Experience of a Lifetime – Myanmar – Part 3
Mandalay

MandalayHil
From Kalaw I would move on to Mandalay, where I have the most interesting encounter with a trishaw driver, Mr Win Tin. Mr Win Tin offered to drive me around Mandalay. I told him I would get him to give me a ride down to U Bein Bridge in the afternoon if he was still around when I came back after a walk around the town. I walked away thinking that he would not be waiting at the same spot after a span of a few hours since he could ferry other tourists around. Guess what! Mr Win Tin was still there when I walked back in the afternoon. He had no customer from morning to almost 3 pm in the afternoon. Life certainly is not easy in Myanmar! Anyway I struck adeal with him to bring me to U Bein Bridge to watch the sunset for 3,000 Kyats.
Along the way, I found out that Mr Win Tin was in his forties and rented a trishaw everyday. He could speak English well and was knowledgeable. He appreciated independent travellers as they would contribute directly to the locals’ earnings as compared to tourists who signed up with the government tour agencies. The best sunset that I saw during the trip was at U Bein Bridge and I really thanked Mr Win Tin for bringing me there.
Final Destination
My final leg in Myanmar was to Bagan where I stayed in Nyaung U. I rented a one-speed China made, Hero brand bicycle from the hotel for 500 Kyats. One would immediately start to feel the spirit of Old Bagan .
There are simply too many great pagodas in Bagan. A few magnificent ones are Thanibyinnyu Pahto, Gawdawpalin Pahto and Ananda Paht. It was a pity that the staircases leading up to the second and third levels terraces of these pagodas were barricaded. After two hours of walking and cycling I felt tired and took a rest at a local restaurant. I spent some time sitting and chatting with the restaurant owners. One of their family friends (named Zaw Zaw) was an artist and started to join in the chat. With evening approaching, I left the restaurant to find a good spot to capture the sunset.
With my map I navigated to some unknown pagoda where I did get my shots. Then came the challenging part- cycling in the dark. It was different cycling in the dark. You could feel some insects bumping into your face while you were cycling on the dirt track. The main road was better but there were no lamp posts to light the path. I was cycling slowly and at times vehicles behind shone the path for me with their head lights.

Temple at Old Bagan
The next day I decided to venture further by going to New Bagan which was several kilometres away from Old Bagan. In 1990, the residents in Old Bagan were given one week notice to move from Old Bagan to New Bagan. New Bagan was just plots of peanut fields then. New Bagan was quieter, though there were some guesthouses there. I did more pagoda visiting and in a twist of fate, I saw Zaw Zaw, the artist I met the day before at the restaurant. He was selling his art pieces there and warmly invited me for a cup of tea afterwards.
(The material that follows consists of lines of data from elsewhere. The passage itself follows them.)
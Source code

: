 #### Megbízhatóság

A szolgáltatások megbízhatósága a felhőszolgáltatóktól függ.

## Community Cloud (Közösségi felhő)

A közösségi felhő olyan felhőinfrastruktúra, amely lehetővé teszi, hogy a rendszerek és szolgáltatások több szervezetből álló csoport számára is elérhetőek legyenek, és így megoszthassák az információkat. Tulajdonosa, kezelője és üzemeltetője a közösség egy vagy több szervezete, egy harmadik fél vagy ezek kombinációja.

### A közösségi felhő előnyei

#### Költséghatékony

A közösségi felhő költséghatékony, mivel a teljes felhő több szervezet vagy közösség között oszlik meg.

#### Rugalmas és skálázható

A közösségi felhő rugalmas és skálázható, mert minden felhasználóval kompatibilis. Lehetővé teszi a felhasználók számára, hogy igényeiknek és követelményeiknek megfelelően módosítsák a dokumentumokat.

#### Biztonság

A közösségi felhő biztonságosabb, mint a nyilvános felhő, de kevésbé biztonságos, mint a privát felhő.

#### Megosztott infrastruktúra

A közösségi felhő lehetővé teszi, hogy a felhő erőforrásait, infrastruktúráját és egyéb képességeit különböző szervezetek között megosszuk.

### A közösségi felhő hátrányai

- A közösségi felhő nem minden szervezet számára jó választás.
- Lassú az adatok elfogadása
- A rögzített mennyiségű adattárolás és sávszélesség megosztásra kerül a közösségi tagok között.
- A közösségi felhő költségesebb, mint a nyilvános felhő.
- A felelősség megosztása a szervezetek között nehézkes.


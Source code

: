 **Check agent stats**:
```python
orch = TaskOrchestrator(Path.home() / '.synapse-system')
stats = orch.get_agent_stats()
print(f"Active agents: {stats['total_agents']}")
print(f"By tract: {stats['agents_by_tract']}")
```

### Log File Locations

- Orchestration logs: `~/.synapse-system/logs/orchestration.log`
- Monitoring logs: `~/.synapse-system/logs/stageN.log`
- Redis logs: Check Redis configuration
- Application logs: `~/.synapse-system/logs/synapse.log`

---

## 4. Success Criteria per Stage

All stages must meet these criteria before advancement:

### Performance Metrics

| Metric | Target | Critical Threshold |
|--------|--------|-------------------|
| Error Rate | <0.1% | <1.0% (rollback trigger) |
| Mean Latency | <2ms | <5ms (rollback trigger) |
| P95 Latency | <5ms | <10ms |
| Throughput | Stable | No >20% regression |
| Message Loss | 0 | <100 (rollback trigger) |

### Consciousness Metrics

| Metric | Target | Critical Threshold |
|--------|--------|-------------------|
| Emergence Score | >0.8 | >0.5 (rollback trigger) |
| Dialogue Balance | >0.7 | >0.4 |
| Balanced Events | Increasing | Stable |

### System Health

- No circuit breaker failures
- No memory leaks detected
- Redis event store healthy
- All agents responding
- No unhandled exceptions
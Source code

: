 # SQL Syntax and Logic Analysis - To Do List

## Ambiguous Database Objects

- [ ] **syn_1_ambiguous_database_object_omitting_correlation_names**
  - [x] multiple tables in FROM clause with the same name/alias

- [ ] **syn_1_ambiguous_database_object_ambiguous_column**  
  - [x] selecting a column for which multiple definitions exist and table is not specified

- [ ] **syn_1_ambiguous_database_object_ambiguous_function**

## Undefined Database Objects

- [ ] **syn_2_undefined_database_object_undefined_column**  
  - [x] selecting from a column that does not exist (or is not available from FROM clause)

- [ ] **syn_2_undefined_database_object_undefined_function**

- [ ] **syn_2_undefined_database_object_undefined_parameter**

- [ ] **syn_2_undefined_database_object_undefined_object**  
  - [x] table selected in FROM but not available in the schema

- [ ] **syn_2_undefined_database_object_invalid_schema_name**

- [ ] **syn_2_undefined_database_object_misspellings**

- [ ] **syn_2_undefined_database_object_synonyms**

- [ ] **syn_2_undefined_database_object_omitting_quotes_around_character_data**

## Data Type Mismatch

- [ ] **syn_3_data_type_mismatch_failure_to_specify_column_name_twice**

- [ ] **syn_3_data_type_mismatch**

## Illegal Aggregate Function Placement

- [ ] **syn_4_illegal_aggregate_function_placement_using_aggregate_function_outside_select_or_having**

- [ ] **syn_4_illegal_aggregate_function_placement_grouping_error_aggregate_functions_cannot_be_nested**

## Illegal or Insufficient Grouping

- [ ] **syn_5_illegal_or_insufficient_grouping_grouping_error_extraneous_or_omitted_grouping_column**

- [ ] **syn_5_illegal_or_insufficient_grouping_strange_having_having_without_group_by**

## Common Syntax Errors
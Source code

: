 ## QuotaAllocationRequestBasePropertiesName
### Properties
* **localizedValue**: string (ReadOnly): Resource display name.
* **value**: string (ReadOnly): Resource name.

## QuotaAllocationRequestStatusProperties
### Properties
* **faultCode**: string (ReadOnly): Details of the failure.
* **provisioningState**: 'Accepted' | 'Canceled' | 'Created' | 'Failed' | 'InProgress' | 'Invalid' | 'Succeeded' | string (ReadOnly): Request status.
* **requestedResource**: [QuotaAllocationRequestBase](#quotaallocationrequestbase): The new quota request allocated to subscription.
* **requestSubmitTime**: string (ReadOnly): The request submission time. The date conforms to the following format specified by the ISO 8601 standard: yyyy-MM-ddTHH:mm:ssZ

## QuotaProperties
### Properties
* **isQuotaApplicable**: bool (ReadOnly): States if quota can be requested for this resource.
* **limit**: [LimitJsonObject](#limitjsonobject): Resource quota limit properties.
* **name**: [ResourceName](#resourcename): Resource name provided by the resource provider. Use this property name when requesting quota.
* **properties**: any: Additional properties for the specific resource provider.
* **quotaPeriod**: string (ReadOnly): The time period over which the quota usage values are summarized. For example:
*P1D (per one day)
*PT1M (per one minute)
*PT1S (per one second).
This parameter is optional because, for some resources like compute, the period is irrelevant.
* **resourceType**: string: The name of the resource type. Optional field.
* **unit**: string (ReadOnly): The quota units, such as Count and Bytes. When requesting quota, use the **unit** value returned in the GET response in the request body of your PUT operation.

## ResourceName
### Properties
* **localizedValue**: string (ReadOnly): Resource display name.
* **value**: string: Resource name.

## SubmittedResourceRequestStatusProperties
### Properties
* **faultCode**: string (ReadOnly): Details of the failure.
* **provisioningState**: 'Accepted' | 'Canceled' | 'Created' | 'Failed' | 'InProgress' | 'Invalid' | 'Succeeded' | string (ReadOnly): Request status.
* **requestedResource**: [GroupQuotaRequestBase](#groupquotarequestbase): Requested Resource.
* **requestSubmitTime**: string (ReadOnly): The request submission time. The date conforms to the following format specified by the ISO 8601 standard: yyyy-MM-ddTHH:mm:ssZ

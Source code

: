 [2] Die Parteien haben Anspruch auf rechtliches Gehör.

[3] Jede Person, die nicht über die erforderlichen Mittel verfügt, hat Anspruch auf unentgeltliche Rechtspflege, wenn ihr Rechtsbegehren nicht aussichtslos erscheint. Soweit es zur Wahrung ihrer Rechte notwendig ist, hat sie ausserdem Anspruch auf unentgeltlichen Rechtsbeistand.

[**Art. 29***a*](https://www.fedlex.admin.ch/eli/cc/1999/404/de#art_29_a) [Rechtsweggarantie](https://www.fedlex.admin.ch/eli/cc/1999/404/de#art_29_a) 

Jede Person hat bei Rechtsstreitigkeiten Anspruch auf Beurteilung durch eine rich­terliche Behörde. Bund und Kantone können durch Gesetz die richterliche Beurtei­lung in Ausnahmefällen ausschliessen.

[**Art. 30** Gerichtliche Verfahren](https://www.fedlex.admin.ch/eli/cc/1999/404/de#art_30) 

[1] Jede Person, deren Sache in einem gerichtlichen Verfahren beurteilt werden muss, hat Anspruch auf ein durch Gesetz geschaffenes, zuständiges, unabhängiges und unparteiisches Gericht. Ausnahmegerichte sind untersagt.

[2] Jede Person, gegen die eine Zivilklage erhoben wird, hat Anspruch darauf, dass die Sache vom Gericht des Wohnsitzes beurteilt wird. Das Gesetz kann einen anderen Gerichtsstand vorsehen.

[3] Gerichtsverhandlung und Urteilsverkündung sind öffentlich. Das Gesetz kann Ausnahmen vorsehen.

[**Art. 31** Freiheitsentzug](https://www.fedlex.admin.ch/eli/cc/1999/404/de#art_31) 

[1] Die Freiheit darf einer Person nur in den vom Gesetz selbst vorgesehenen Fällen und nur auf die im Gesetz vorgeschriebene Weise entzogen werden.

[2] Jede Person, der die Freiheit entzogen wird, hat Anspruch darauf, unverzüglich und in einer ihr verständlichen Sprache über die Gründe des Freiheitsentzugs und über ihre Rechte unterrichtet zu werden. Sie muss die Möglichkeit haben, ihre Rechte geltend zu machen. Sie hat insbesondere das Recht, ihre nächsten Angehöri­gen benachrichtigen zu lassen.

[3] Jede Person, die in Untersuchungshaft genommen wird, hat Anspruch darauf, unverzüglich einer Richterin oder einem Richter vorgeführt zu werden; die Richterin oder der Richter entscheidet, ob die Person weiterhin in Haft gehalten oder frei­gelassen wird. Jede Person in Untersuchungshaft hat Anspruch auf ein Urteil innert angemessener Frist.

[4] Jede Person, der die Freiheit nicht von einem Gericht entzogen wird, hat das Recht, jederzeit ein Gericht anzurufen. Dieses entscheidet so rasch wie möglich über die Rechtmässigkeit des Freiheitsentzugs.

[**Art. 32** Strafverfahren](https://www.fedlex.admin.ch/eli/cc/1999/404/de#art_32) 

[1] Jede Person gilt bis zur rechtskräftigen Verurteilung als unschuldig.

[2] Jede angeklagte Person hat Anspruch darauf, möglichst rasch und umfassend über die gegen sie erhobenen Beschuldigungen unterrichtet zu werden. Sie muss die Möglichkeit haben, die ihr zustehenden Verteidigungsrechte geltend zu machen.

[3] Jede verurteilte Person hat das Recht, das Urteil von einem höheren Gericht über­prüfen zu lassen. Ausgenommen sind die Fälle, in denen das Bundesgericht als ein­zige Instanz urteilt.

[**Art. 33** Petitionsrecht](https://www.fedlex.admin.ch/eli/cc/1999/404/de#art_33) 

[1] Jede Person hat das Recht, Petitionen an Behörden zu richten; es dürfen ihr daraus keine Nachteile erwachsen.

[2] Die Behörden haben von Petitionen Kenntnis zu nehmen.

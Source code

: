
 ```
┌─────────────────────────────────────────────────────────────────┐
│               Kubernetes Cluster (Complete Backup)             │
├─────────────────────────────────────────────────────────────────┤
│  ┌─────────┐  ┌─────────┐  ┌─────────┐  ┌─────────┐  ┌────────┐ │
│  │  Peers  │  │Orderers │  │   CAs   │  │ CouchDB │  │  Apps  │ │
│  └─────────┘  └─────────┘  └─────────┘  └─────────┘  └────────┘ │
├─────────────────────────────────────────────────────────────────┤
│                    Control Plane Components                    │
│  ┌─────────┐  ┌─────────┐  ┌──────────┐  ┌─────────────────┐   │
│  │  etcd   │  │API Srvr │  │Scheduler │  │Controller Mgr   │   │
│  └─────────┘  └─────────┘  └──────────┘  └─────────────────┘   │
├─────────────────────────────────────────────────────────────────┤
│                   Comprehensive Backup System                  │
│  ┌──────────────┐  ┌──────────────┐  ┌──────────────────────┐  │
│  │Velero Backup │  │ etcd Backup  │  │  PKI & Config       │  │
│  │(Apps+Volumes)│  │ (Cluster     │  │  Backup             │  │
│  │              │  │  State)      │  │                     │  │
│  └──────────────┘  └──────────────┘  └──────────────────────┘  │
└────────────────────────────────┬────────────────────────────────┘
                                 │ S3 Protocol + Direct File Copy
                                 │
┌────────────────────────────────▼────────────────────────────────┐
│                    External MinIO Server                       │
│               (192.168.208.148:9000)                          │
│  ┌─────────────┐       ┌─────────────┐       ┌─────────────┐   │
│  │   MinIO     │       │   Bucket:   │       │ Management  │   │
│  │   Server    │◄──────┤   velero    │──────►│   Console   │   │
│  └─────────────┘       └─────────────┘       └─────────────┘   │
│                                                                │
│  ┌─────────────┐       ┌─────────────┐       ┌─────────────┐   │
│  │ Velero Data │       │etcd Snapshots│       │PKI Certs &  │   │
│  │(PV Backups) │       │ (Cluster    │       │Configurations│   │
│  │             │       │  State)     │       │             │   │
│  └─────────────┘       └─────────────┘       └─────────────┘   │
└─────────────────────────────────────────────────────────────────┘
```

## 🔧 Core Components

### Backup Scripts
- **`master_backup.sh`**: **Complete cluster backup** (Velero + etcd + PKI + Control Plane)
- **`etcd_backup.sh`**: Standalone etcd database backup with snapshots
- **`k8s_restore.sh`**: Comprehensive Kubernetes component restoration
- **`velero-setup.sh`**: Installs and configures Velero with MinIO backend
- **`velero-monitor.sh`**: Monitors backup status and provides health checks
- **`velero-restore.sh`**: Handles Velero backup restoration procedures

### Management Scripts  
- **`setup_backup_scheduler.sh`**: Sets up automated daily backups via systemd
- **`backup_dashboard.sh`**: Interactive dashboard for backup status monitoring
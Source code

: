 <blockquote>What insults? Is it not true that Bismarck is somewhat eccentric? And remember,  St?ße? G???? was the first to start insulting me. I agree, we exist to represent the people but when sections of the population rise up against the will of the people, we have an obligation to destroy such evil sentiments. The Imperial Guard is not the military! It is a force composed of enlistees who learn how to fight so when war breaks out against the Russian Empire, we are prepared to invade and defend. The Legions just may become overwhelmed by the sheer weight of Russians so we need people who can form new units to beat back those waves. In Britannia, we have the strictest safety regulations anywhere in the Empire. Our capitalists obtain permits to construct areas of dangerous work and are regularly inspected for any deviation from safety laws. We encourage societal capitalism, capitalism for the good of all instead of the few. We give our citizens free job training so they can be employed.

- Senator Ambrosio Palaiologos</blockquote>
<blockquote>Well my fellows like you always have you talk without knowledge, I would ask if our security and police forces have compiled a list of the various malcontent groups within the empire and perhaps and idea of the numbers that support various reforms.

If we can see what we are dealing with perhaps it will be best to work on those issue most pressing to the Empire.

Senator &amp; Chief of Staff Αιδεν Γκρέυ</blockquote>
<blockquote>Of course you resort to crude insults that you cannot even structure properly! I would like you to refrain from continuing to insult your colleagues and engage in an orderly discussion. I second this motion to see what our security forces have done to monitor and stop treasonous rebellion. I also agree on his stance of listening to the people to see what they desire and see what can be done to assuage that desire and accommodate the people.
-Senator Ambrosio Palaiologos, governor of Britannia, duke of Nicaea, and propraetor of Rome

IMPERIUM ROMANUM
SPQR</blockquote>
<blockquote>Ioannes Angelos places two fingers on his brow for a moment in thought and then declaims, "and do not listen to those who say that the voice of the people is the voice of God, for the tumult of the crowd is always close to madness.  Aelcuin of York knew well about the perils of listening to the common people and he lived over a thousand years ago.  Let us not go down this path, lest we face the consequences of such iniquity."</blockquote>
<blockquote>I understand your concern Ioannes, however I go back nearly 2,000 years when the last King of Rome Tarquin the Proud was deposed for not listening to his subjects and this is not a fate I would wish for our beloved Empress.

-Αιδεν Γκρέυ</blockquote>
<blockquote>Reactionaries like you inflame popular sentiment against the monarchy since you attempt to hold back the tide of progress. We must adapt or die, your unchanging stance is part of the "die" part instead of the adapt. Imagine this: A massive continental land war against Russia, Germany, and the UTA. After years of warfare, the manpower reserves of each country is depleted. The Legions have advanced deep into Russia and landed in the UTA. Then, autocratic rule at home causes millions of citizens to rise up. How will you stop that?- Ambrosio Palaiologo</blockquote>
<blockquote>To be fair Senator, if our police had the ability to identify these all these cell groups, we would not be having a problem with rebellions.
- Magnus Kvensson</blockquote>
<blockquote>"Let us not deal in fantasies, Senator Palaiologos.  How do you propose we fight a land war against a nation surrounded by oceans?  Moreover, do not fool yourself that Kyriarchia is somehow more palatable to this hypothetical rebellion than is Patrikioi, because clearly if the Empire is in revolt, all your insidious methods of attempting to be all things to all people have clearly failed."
Something interesting happened that night. There was a stage show going on which was similar to our lunar seventh month Ge-tai show. They have drama, songs and dance. The only difference was that the show can last from 9 pm to 6 am in the morning. In between they just blasted music from the loudspeakers. Obviously I did not sleep a wink that night as I could hear the music from my room loud and clear. Lesson learnt-Bring ear plugs!
When it was time to leave Myanmar, I realised that the beauty of this country is in the people and its beautiful scenery. Never mind the political situation, I would recommend you to visit Myanmar and experience it yourself.